Grantaire doesn't answer. Enjolras's foot is nudging his knee under the table and Grantaire is wishing he had another drink to make his head stop spinning. "Stop looking at me like that," he says after a moment. There's a growl in his voice and it's louder than he meant it, but the Musain is almost empty now; all their friends drifted out in twos and threes while Grantaire was extricating himself from the maze of Enjolras's eyes.
"Your apartment is on the other side of the station," Enjolras says carefully. He's got his eyes fixed on a place beyond Grantaire's shoulder -- taking to heart Grantaire's grumbling order to stop looking -- but his foot is still heavy against Grantaire's leg.
"I'm not so drunk I've forgotten where I live," Grantaire snaps.
"No, you're not drunk at all. I know the look of you when you are," Enjolras says. He stands then, leaving the rest of his wine. "I'm not that far, just two blocks up."
"Are you inviting me to your home?"
"Yes." Enjolras answers slowly, like he needs to mentally check again, and then leaves without another word.
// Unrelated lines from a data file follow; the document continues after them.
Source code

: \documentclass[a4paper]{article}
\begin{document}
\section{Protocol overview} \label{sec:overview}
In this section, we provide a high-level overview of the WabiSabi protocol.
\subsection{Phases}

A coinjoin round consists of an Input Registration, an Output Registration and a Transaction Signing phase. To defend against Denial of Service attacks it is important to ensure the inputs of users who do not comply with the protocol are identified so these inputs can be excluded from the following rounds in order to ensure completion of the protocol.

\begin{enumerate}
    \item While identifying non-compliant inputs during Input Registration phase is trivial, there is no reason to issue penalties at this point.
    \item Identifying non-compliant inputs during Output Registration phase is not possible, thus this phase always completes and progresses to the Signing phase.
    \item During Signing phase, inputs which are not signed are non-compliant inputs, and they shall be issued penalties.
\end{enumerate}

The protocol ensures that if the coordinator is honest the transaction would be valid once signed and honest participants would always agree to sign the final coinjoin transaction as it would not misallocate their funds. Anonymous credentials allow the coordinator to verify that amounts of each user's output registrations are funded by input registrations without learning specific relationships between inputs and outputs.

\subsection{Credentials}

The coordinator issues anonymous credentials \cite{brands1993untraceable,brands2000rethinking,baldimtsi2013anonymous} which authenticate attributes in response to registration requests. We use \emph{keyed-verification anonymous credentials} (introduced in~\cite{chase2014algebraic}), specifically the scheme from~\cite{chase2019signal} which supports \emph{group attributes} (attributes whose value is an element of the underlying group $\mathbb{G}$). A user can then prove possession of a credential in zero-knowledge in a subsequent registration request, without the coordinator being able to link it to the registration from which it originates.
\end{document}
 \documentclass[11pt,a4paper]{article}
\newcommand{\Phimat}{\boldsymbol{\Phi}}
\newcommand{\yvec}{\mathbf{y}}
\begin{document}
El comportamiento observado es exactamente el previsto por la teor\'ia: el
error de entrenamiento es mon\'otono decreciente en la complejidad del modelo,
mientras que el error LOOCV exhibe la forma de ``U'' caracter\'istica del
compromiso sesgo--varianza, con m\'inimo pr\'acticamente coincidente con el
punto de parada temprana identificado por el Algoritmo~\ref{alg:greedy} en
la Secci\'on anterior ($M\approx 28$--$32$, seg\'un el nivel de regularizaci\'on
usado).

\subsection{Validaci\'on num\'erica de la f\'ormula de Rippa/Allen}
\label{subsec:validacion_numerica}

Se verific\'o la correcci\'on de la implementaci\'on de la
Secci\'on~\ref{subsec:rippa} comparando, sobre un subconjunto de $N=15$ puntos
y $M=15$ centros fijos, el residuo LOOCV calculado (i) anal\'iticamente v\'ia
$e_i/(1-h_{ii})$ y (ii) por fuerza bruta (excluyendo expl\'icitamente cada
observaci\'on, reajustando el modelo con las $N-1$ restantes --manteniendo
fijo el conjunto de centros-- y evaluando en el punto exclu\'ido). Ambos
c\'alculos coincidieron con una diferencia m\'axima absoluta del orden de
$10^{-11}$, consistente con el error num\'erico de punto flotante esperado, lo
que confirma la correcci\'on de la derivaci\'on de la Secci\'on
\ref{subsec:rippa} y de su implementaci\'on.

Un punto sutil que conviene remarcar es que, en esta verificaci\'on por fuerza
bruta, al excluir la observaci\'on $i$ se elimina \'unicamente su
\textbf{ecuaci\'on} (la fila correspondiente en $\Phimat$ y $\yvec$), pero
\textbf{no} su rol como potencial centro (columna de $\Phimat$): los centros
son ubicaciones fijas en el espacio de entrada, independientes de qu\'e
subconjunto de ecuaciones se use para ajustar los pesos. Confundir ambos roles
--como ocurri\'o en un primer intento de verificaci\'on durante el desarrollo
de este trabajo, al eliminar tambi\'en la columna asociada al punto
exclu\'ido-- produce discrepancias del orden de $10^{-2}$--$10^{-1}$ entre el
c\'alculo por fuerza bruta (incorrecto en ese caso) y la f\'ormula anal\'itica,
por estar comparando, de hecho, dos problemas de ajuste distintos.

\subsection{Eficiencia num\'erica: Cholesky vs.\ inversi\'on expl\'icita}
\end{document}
Grantaire catches up with him just past the back door to the Musain.
They walk in silence that's slightly less than companionable until they reach a dingy, unmarked door and Enjolras swipes his identification card to get in. Grantaire follows him into the darkness past the door and is barely over the threshold before Enjolras has double back and is pushing Grantaire to the wall.
He doesn't kiss him, not really, just presses himself against Grantaire with enough earnestness and ardour that Grantaire is momentarily stunned into freezing.
"Why me?" he hazards eventually. He thinks it's telling that that's the only question his mind can come up with when confronted with the moment. Not 'why?' or 'are you sure this what you want?' or even 'what do you think you're doing with that mouth?' Just 'why me, why am I the lucky one, why am I, of all the scared, broken people you know, the one who you will bless with this moment?'
"Sometimes I think you're the only one who understands," he says, voice muffled slightly against Grantaire's collarbone.
"Understands what? That you can't hold your liquor worth a damn?"
"Hush you," Enjolras says as his fingers work clumsily at Grantaire's zipper. He presses a smile against Grantaire's neck. It's not a quite a kiss, but if it's all he'll get, then by God, it's nearly perfect.
Grantaire lets his head fall back against the wall with a little thud when Enjolras finally gets his hand against bare skin.
"Shh," Enjolras says, somehow mistaking the sound of Grantaire's brain shutting down for a protest, as if that were remotely possible.
When Enjolras finally decides to bless Grantaire with a kiss, it's nothing like Grantaire ever imagined it would be. It's not chaste, it's not careful, or restrained, or thoughtful, the things Enjolras seems to be. It's the things Enjolras is when he talks about his revolution (oh, and it is his, the entire galaxy belongs to Enjolras when he's like this). The kiss is potent, alive, and electric, driven by force of will and all that passion that Grantaire fears he'll never feel again.
Grantaire is panting when Enjolras pulls away. It's too dark to see much, but Grantaire imagines a smile.
"Are you still with me, Grantaire?"
And of course he is, there's nowhere else he could possible go now.